### Exercise directions
Leave the pictures aside. Retype exactly the lines from the top of the data below through the one holding "- Gerenciadores de pacotes (NPM e Yarn)".

--- Stored data Enclosed Below ---

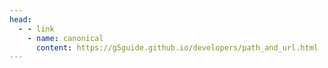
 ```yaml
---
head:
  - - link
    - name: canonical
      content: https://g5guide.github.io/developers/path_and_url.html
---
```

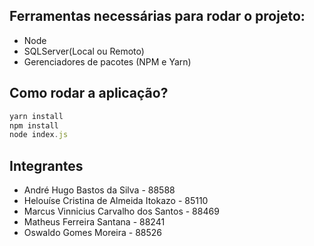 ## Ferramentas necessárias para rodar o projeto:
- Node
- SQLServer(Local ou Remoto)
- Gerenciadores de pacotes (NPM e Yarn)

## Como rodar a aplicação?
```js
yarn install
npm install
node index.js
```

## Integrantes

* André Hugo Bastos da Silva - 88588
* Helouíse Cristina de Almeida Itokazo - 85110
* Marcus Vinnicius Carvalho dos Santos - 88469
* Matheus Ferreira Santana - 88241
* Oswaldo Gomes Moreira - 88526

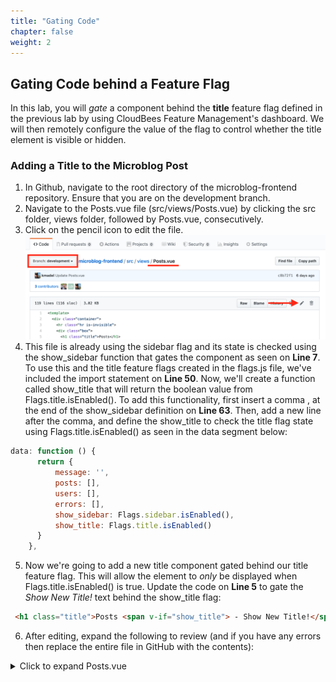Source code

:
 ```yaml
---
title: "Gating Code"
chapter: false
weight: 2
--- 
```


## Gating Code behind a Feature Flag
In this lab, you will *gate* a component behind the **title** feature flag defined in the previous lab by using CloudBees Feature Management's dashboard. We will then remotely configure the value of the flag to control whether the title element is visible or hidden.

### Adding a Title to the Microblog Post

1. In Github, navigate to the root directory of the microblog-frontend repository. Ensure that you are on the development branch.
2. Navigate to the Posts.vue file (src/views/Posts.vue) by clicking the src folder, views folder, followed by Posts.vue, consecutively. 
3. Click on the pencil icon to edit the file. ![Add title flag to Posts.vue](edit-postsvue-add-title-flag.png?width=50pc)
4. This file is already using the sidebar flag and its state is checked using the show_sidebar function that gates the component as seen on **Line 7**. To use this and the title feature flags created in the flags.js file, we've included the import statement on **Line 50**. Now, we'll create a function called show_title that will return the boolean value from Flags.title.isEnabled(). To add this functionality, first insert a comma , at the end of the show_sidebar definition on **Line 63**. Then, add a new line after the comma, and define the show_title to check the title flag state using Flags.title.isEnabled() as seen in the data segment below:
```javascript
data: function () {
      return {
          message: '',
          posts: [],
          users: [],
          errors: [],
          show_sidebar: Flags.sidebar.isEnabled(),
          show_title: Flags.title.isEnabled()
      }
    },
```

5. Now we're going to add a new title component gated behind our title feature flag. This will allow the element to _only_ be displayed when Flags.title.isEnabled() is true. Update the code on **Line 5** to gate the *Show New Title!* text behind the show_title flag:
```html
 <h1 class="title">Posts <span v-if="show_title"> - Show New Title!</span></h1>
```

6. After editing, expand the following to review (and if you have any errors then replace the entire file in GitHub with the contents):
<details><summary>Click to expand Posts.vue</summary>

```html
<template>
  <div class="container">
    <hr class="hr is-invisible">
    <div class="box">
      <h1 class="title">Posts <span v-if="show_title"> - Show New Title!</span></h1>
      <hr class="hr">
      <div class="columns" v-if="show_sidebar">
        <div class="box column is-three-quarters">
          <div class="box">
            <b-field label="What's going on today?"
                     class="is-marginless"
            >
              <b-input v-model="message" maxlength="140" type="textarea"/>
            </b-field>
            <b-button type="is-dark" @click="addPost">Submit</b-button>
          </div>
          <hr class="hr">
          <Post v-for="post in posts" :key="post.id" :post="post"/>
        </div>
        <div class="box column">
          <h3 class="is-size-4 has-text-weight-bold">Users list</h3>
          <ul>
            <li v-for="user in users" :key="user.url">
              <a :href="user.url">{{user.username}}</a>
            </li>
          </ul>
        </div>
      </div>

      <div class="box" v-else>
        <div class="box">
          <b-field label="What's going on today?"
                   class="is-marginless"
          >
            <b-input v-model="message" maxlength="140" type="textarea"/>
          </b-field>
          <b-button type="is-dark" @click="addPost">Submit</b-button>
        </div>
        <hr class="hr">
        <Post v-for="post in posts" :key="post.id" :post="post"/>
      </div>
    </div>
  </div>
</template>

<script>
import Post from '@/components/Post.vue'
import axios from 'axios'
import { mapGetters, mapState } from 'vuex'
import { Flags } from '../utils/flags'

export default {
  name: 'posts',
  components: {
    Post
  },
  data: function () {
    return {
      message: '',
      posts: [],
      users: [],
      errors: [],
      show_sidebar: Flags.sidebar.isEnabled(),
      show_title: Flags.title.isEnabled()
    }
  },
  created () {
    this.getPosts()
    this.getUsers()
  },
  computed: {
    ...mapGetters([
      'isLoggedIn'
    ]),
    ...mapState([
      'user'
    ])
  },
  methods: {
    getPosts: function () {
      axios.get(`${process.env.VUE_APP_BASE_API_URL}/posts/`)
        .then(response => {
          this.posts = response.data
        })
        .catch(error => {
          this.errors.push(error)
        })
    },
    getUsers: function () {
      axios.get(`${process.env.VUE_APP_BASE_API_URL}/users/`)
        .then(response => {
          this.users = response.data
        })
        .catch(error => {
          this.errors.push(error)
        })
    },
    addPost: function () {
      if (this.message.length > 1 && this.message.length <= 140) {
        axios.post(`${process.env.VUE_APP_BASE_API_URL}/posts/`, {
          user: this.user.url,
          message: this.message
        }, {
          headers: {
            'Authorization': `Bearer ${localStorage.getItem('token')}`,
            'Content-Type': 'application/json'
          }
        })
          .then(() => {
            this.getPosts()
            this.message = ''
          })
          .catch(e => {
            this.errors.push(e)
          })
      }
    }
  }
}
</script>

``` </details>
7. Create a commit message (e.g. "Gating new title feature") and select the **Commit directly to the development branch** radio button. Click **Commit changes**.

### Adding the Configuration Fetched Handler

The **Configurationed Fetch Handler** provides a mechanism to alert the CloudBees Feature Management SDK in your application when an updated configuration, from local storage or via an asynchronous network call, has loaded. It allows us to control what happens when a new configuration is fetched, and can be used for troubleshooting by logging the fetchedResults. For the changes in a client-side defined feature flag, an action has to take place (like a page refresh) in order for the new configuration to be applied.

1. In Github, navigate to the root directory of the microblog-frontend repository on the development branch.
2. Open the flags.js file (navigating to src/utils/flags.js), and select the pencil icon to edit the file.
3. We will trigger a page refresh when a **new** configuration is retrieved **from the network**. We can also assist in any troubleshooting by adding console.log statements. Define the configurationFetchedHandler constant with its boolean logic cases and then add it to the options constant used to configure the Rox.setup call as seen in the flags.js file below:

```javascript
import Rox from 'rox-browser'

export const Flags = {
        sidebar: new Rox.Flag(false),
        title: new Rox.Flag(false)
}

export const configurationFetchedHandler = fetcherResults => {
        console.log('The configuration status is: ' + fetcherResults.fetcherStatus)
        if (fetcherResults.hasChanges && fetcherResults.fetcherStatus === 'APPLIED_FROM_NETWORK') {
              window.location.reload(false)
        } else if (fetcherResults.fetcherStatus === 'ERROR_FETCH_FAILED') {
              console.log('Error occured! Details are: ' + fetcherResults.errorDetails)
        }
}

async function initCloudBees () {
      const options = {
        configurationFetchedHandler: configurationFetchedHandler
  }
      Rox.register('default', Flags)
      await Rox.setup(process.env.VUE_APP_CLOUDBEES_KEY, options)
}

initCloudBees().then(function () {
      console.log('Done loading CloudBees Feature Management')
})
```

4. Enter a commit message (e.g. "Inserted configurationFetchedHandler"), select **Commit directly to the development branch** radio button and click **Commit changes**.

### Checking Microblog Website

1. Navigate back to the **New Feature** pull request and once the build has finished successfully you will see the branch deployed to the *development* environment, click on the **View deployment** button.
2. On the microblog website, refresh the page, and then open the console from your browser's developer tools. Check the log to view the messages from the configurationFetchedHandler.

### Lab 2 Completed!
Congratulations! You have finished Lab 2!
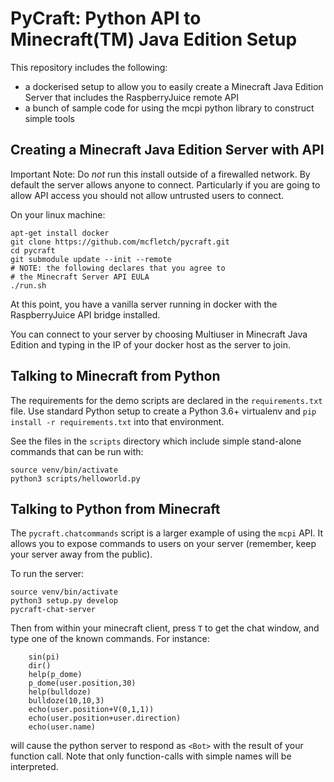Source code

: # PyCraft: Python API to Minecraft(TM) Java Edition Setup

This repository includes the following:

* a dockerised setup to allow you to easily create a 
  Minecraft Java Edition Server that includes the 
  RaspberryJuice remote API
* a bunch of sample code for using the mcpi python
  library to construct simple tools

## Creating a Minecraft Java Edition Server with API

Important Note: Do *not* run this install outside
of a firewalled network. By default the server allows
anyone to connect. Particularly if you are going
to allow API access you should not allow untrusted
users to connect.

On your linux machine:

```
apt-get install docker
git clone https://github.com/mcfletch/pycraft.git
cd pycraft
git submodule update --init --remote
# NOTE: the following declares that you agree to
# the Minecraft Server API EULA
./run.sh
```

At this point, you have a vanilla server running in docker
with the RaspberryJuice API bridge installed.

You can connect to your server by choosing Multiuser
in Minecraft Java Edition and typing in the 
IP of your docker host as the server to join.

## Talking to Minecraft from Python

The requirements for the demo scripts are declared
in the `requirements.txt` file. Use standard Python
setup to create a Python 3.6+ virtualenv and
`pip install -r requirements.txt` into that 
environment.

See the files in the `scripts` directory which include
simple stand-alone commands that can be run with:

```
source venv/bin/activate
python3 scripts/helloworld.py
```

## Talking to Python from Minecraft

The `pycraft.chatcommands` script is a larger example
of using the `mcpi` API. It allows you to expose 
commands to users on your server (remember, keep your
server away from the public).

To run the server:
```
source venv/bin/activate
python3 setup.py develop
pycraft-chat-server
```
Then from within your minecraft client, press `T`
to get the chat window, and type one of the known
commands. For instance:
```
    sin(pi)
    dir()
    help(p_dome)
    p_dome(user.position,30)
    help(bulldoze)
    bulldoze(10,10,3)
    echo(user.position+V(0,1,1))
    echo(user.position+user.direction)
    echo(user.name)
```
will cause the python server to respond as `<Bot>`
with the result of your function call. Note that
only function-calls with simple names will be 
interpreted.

--- End of Enclosed Stored data ---

### Solution to this exercise
 ```yaml
---
head:
  - - link
    - name: canonical
      content: https://g5guide.github.io/developers/path_and_url.html
---
```

 ## Ferramentas necessárias para rodar o projeto:
- Node
- SQLServer(Local ou Remoto)
- Gerenciadores de pacotes (NPM e Yarn)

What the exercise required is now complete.